§ Task statement
Copy the lines below as they are; omit the images they contain.

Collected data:
↓↓↓

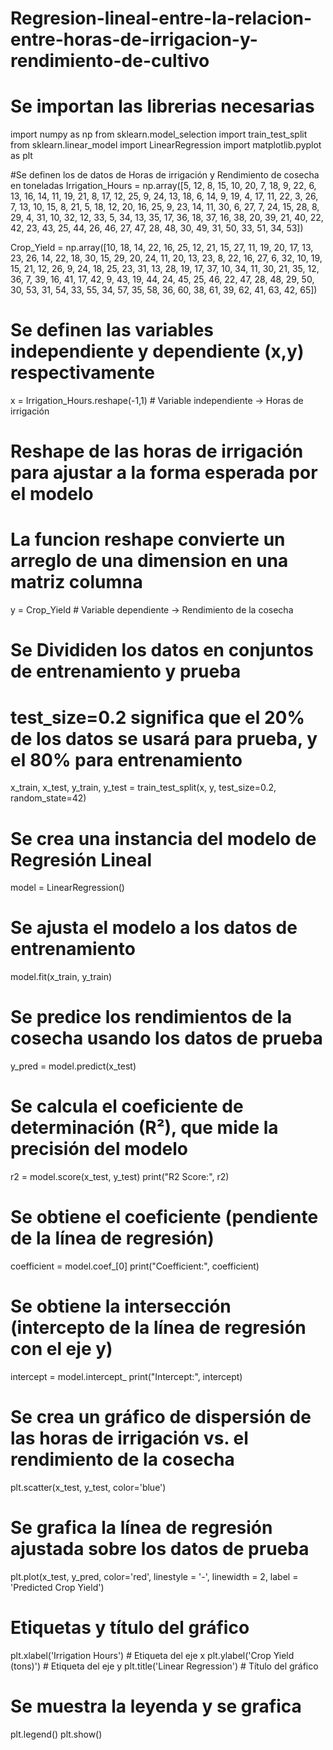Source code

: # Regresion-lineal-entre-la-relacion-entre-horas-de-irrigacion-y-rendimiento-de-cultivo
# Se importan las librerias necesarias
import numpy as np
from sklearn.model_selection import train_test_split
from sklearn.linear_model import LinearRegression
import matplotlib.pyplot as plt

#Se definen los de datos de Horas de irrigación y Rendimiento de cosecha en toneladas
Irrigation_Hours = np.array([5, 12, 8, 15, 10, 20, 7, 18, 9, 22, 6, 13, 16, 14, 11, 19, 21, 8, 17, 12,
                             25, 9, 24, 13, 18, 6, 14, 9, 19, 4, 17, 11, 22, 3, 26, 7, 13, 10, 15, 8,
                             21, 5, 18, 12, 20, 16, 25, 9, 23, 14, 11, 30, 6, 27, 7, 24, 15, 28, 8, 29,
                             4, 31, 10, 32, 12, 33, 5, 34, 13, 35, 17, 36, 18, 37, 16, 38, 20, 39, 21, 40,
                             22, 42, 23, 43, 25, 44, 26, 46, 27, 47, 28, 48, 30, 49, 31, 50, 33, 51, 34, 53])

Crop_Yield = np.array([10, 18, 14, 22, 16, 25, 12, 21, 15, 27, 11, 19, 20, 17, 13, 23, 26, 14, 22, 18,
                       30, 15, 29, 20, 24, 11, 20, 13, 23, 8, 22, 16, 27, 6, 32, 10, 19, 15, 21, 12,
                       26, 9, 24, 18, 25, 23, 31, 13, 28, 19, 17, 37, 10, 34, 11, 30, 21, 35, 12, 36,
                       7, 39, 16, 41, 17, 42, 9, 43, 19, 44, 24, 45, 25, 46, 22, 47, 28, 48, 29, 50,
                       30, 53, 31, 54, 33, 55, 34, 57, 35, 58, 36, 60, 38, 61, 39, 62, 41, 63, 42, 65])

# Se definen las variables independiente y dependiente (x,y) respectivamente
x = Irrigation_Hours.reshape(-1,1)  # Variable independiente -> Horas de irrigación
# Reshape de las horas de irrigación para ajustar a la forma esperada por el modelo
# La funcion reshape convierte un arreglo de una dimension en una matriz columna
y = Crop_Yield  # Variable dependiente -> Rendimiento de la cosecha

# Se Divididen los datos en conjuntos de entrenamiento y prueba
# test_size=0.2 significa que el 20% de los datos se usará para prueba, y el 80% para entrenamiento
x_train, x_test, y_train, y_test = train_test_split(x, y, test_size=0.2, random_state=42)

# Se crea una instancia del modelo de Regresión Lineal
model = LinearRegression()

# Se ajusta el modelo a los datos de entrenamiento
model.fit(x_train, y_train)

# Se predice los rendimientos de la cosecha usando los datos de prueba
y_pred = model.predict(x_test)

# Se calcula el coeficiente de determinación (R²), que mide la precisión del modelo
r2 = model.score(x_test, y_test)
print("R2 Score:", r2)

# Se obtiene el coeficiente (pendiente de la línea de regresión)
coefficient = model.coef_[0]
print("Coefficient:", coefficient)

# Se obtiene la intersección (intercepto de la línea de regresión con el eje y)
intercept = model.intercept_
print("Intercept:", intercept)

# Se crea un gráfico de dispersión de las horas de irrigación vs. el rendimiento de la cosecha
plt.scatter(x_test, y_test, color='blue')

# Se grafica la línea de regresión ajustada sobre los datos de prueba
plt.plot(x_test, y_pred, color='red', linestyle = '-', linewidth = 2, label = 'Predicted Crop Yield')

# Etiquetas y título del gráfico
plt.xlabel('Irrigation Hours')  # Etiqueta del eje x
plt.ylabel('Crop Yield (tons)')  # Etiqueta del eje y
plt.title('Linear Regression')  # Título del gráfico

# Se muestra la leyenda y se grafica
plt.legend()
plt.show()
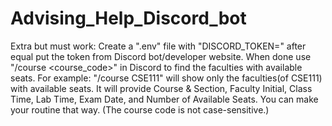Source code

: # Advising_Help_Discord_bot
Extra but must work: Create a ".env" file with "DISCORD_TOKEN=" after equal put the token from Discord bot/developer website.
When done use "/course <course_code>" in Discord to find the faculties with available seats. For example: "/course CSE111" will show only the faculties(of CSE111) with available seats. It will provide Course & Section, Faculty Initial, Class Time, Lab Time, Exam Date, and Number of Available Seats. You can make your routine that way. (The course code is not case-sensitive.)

↑↑↑

§ Result of the task
Source code

: # Regresion-lineal-entre-la-relacion-entre-horas-de-irrigacion-y-rendimiento-de-cultivo
# Se importan las librerias necesarias
import numpy as np
from sklearn.model_selection import train_test_split
from sklearn.linear_model import LinearRegression
import matplotlib.pyplot as plt

#Se definen los de datos de Horas de irrigación y Rendimiento de cosecha en toneladas
Irrigation_Hours = np.array([5, 12, 8, 15, 10, 20, 7, 18, 9, 22, 6, 13, 16, 14, 11, 19, 21, 8, 17, 12,
                             25, 9, 24, 13, 18, 6, 14, 9, 19, 4, 17, 11, 22, 3, 26, 7, 13, 10, 15, 8,
                             21, 5, 18, 12, 20, 16, 25, 9, 23, 14, 11, 30, 6, 27, 7, 24, 15, 28, 8, 29,
                             4, 31, 10, 32, 12, 33, 5, 34, 13, 35, 17, 36, 18, 37, 16, 38, 20, 39, 21, 40,
                             22, 42, 23, 43, 25, 44, 26, 46, 27, 47, 28, 48, 30, 49, 31, 50, 33, 51, 34, 53])

Crop_Yield = np.array([10, 18, 14, 22, 16, 25, 12, 21, 15, 27, 11, 19, 20, 17, 13, 23, 26, 14, 22, 18,
                       30, 15, 29, 20, 24, 11, 20, 13, 23, 8, 22, 16, 27, 6, 32, 10, 19, 15, 21, 12,
                       26, 9, 24, 18, 25, 23, 31, 13, 28, 19, 17, 37, 10, 34, 11, 30, 21, 35, 12, 36,
                       7, 39, 16, 41, 17, 42, 9, 43, 19, 44, 24, 45, 25, 46, 22, 47, 28, 48, 29, 50,
                       30, 53, 31, 54, 33, 55, 34, 57, 35, 58, 36, 60, 38, 61, 39, 62, 41, 63, 42, 65])

# Se definen las variables independiente y dependiente (x,y) respectivamente
x = Irrigation_Hours.reshape(-1,1)  # Variable independiente -> Horas de irrigación
# Reshape de las horas de irrigación para ajustar a la forma esperada por el modelo
# La funcion reshape convierte un arreglo de una dimension en una matriz columna
y = Crop_Yield  # Variable dependiente -> Rendimiento de la cosecha

# Se Divididen los datos en conjuntos de entrenamiento y prueba
# test_size=0.2 significa que el 20% de los datos se usará para prueba, y el 80% para entrenamiento
x_train, x_test, y_train, y_test = train_test_split(x, y, test_size=0.2, random_state=42)

# Se crea una instancia del modelo de Regresión Lineal
model = LinearRegression()

# Se ajusta el modelo a los datos de entrenamiento
model.fit(x_train, y_train)

# Se predice los rendimientos de la cosecha usando los datos de prueba
y_pred = model.predict(x_test)

# Se calcula el coeficiente de determinación (R²), que mide la precisión del modelo
r2 = model.score(x_test, y_test)
print("R2 Score:", r2)

# Se obtiene el coeficiente (pendiente de la línea de regresión)
coefficient = model.coef_[0]
print("Coefficient:", coefficient)

# Se obtiene la intersección (intercepto de la línea de regresión con el eje y)
intercept = model.intercept_
print("Intercept:", intercept)

# Se crea un gráfico de dispersión de las horas de irrigación vs. el rendimiento de la cosecha
plt.scatter(x_test, y_test, color='blue')

# Se grafica la línea de regresión ajustada sobre los datos de prueba
plt.plot(x_test, y_pred, color='red', linestyle = '-', linewidth = 2, label = 'Predicted Crop Yield')

# Etiquetas y título del gráfico
plt.xlabel('Irrigation Hours')  # Etiqueta del eje x
plt.ylabel('Crop Yield (tons)')  # Etiqueta del eje y
plt.title('Linear Regression')  # Título del gráfico

# Se muestra la leyenda y se grafica
plt.legend()
plt.show()
Source code

: # Advising_Help_Discord_bot
Extra but must work: Create a ".env" file with "DISCORD_TOKEN=" after equal put the token from Discord bot/developer website.
When done use "/course <course_code>" in Discord to find the faculties with available seats. For example: "/course CSE111" will show only the faculties(of CSE111) with available seats. It will provide Course & Section, Faculty Initial, Class Time, Lab Time, Exam Date, and Number of Available Seats. You can make your routine that way. (The course code is not case-sensitive.)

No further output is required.